Pemkot Akui Ada Mis Komunikasi Data Penerima BTS di Pangkalpinang

Kadinsos Kota Pangkalpinang, Rika Komarina. (Hendri/wowbabel)
Kadinsos Kota Pangkalpinang, Rika Komarina. (Hendri/wowbabel)

PANGKALPINANG, wowbabel.com - Dinas Sosial Kota Pangkalpinang mengakui adanya terjadi mis komunikasi maupun carut marut, terkait data masyarakat yang mendapatkan bantuan sosial atau penerima Bantuan Sosial Tunai (BST) di Kota Pangkalpinang.

Bahkan, juga terdapat penerima BST memiliki kendaraan beberapa kendaraan bermotor bahkan mobil.

Menurut Kadinsos Kota Pangkalpinang, Rika Komarina, persoalan tersebut tidak hanya terjadi di Kota Pangkalpinang, namun juga terjadi hampir di seluruh wilayah Indonesia.

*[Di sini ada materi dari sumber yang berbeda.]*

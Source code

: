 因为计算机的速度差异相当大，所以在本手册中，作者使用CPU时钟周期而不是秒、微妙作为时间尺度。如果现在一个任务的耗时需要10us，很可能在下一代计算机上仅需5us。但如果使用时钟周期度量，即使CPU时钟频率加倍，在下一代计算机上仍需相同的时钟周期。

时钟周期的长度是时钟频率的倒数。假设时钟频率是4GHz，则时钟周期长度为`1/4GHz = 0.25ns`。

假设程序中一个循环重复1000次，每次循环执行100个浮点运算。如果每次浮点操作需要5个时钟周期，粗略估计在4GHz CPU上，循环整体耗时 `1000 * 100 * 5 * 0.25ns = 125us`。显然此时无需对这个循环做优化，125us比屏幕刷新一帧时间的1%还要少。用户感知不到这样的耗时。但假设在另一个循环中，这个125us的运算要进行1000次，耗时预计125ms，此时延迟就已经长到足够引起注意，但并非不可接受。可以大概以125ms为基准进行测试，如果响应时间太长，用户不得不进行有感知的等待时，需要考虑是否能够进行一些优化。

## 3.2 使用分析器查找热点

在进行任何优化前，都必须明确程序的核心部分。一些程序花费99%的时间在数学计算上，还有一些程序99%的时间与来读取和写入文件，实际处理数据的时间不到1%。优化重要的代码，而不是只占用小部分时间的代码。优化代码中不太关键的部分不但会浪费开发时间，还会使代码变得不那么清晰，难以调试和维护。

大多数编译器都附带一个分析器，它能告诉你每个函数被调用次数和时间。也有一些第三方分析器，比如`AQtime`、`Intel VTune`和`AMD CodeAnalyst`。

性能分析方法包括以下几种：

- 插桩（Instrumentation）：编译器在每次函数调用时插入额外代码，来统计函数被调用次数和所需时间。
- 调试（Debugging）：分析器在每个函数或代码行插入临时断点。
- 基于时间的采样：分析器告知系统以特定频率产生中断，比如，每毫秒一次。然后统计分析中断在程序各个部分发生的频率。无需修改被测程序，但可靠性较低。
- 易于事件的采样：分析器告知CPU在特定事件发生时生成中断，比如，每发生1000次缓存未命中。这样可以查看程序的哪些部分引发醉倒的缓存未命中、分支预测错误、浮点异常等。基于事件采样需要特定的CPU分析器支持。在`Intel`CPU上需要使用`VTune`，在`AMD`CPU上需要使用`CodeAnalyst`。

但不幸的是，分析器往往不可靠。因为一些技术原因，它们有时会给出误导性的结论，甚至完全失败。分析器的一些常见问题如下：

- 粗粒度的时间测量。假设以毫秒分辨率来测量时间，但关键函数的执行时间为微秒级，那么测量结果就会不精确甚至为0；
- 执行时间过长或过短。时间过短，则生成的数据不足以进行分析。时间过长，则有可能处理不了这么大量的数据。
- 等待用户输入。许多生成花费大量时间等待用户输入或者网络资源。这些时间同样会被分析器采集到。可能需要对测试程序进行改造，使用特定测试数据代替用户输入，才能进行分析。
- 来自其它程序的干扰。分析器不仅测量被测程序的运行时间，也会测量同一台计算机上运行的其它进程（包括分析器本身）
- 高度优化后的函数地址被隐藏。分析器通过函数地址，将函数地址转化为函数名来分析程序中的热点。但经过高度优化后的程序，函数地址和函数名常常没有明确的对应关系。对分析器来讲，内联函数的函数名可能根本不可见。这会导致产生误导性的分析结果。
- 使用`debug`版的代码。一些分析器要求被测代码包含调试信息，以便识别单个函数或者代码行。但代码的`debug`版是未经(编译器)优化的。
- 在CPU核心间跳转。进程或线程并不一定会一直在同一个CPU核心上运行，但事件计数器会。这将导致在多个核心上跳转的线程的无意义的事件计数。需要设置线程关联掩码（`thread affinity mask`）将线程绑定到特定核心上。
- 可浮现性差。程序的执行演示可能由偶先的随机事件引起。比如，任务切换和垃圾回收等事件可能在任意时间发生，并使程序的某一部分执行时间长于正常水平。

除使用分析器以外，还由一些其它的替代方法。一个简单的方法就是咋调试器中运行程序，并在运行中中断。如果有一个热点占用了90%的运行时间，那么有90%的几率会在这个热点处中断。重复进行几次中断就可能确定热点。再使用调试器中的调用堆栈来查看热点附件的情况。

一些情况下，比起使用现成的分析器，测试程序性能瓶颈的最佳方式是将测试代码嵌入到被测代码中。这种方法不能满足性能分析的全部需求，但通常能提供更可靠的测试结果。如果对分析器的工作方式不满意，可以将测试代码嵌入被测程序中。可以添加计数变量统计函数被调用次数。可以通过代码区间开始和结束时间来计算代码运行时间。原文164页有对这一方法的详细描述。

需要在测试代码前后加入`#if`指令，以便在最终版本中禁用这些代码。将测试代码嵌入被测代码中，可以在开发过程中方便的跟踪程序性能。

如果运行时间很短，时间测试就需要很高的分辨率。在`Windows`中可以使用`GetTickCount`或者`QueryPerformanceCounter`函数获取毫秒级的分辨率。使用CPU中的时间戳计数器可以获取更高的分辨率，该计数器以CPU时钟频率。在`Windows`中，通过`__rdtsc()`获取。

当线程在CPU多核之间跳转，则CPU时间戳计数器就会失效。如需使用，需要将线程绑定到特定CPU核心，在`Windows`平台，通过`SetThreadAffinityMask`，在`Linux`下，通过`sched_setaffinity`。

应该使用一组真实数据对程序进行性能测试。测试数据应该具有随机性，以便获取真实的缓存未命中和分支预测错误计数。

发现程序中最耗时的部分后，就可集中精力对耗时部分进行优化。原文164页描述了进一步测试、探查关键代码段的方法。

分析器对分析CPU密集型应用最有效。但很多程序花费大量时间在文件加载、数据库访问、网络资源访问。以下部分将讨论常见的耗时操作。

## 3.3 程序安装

Hal itu diungkapkan Kadinsos Kota Pangkalpinang Rika Komarina ketika menjawab pertanyaan mahasiswa soal carut marut dan juga terjadinya mis komunikasi disaat pembagian bantuan serta apakah data dapat dipertanggungjawabkan, dalam webinar dengan tema Tinjauan Ulang Pemanfaatan BST di Bangka Belitung yang diselenggarakan oleh Ikatan Mahasiswa Bangka (ISBA) Bandung, Rabu (29/7/2020).

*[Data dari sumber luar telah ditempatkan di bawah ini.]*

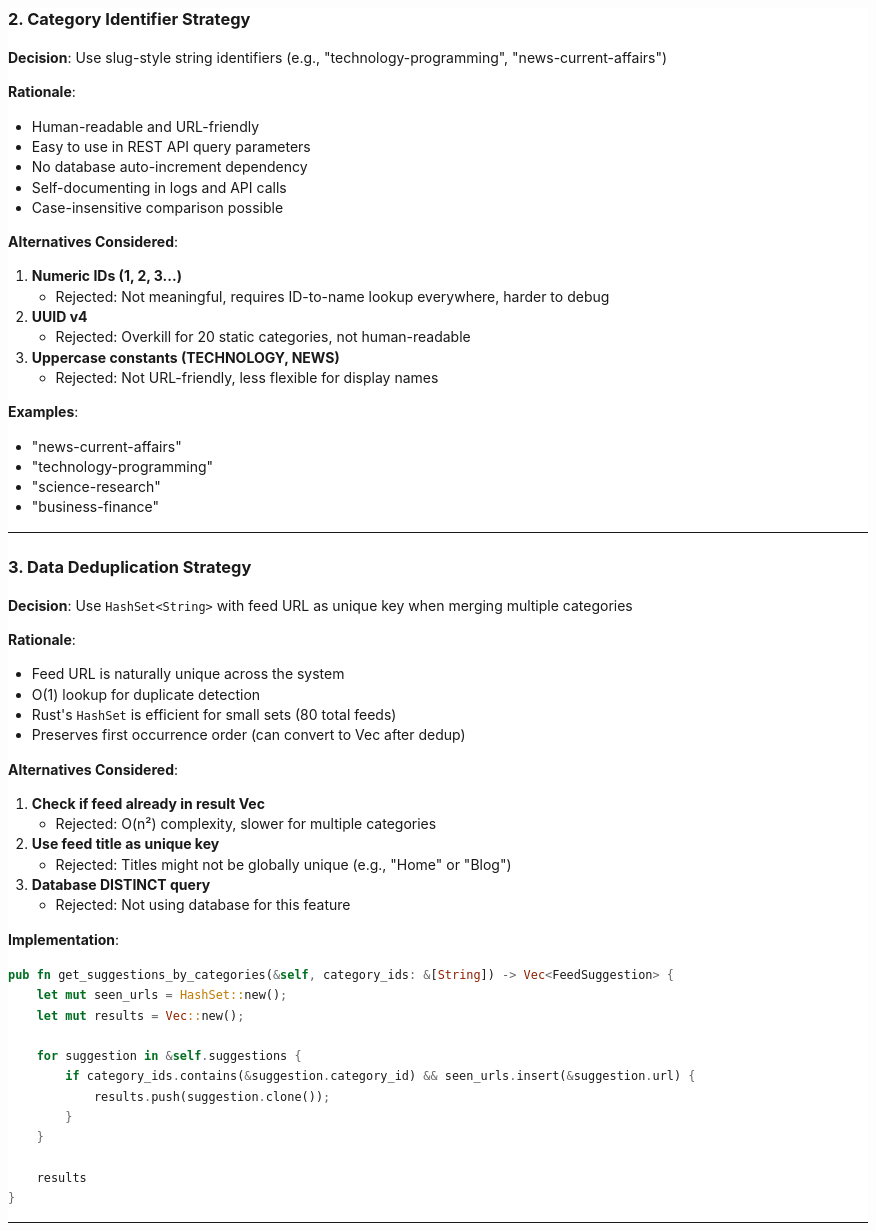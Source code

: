
### 2. Category Identifier Strategy

**Decision**: Use slug-style string identifiers (e.g., "technology-programming", "news-current-affairs")

**Rationale**:
- Human-readable and URL-friendly
- Easy to use in REST API query parameters
- No database auto-increment dependency
- Self-documenting in logs and API calls
- Case-insensitive comparison possible

**Alternatives Considered**:
1. **Numeric IDs (1, 2, 3...)**
   - Rejected: Not meaningful, requires ID-to-name lookup everywhere, harder to debug
2. **UUID v4**
   - Rejected: Overkill for 20 static categories, not human-readable
3. **Uppercase constants (TECHNOLOGY, NEWS)**
   - Rejected: Not URL-friendly, less flexible for display names

**Examples**:
- "news-current-affairs"
- "technology-programming"
- "science-research"
- "business-finance"

---

### 3. Data Deduplication Strategy

**Decision**: Use `HashSet<String>` with feed URL as unique key when merging multiple categories

**Rationale**:
- Feed URL is naturally unique across the system
- O(1) lookup for duplicate detection
- Rust's `HashSet` is efficient for small sets (80 total feeds)
- Preserves first occurrence order (can convert to Vec after dedup)

**Alternatives Considered**:
1. **Check if feed already in result Vec**
   - Rejected: O(n²) complexity, slower for multiple categories
2. **Use feed title as unique key**
   - Rejected: Titles might not be globally unique (e.g., "Home" or "Blog")
3. **Database DISTINCT query**
   - Rejected: Not using database for this feature

**Implementation**:
```rust
pub fn get_suggestions_by_categories(&self, category_ids: &[String]) -> Vec<FeedSuggestion> {
    let mut seen_urls = HashSet::new();
    let mut results = Vec::new();

    for suggestion in &self.suggestions {
        if category_ids.contains(&suggestion.category_id) && seen_urls.insert(&suggestion.url) {
            results.push(suggestion.clone());
        }
    }

    results
}
```

---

Dia menjelaskan, data awal untuk penerima BST tersebut terdapat dua data yang dimintai oleh Kementerian. Pertama adalah data yang bersumber dari kementerian yaitu Data Terpadu Kesejahteraan Sosial (DTKS).

"Dari kuota kita yang 7.112 plus data tambahan itu. Data DTKS yang dikeluarkan kementerian adalah 3 ribu lebih. Pada saat itu memang terjadi mis komunikasi antara Kementerian Sosial melalui pusdatin-nya dengan Dinas Sosial artinya Pemkot Pangkalpinang. Bukan hanya Pangkalpinang, tetapi di seluruh Indonesia terjadi mis komunikasi," ungkap dia.

"Kenapa, pada saat mereka memberikan data DTKS yang mereka sampaikan itu kita lakukan verifikasi dan validasi data. Nah, pada saat itulah terjadi mis komunikasi," lanjut Rika.